XML Validation with Python

  • Thread starter Will Stuyvesant
  • Start date
W

Will Stuyvesant

Can you give a commandline example how to do XML Validation (checking
against a DTD) with Python? Not with 4Suite or other 3rd party
libraries, just the Python standard distribution. I have Python 2.2
but can upgrade to 2.3 beta if needed.

I am looking for something like:

"
$ python validate.py myxmlfile.xml mydtd.dtd
"

where validate.py contains something like:

"
import somexmllib
import sys

# prints 1 if Okay :)
print somexmllib.validate(sys.argv[1], sys.argv[2])
"

I am sorry if this is a FAQ or if it is in one of the xml libraries, I
just could not figure it out!
 
A

Alan Kennedy

Will said:
Can you give a commandline example how to do XML Validation (checking
against a DTD) with Python? Not with 4Suite or other 3rd party
libraries, just the Python standard distribution.

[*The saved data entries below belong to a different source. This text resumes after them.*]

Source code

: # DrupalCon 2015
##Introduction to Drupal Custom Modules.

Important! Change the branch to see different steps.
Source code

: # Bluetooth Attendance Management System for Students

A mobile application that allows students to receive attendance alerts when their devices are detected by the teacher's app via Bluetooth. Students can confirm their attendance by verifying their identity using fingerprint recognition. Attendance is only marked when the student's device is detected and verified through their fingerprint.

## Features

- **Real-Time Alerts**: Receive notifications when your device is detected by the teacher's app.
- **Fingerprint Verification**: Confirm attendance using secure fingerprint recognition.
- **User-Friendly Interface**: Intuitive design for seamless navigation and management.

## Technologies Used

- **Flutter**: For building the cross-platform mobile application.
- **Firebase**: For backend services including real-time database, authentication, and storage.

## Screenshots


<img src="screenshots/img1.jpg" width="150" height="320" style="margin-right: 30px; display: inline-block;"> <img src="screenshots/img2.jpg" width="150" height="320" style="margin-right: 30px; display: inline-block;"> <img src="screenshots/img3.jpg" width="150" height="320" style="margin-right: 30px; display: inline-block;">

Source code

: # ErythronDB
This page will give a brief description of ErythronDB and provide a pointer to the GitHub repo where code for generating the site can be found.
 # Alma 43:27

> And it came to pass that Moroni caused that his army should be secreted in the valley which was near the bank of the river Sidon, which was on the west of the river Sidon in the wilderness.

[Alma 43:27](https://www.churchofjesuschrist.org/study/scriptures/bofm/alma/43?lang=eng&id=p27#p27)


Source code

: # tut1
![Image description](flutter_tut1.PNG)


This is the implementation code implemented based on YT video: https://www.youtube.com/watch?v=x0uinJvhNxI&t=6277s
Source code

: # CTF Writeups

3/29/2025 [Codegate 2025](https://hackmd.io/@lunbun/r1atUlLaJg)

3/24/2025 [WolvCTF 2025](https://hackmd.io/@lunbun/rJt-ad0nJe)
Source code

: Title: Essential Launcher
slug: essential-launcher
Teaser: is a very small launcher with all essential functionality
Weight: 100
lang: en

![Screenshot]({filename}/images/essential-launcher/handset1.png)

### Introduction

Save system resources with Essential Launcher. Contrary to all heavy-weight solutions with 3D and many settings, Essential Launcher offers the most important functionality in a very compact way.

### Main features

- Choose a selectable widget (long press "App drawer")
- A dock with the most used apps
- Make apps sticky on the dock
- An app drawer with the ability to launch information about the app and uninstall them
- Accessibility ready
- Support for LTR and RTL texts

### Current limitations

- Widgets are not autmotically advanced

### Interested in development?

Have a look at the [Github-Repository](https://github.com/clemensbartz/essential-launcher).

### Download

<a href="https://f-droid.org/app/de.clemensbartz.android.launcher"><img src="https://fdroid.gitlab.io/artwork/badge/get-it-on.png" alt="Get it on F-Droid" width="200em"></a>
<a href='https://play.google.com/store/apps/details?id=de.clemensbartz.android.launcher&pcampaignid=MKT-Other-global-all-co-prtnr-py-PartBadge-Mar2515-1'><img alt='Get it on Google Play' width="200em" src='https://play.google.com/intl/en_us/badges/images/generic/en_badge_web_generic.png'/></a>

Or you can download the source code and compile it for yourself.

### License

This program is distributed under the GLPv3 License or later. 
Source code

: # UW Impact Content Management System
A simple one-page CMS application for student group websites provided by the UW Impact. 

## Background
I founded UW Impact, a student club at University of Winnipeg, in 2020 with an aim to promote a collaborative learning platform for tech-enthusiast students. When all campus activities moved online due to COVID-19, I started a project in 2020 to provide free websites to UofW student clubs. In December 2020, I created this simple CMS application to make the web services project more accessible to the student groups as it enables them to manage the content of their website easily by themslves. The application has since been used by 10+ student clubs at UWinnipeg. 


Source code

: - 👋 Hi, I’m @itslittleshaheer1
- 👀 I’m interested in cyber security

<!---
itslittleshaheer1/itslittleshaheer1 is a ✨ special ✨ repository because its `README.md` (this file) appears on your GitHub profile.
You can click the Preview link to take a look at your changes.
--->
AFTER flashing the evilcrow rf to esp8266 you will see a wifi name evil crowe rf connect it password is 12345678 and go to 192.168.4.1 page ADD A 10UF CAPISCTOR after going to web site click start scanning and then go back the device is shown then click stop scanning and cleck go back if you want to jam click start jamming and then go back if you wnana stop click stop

You can't do it. The base distribution doesn't include a validating
XML parser.

The only pure python validating parser is Lars Garshol's "xmlproc",
which is a part of pyxml (a "third-party" optional extension). You can
read the documentation for xmlproc here

http://www.garshol.priv.no/download/software/xmlproc/

and the bit about validating on the command line is here

http://www.garshol.priv.no/download/software/xmlproc/cmdline.html

Is there any reason why it has to be in the base distribution?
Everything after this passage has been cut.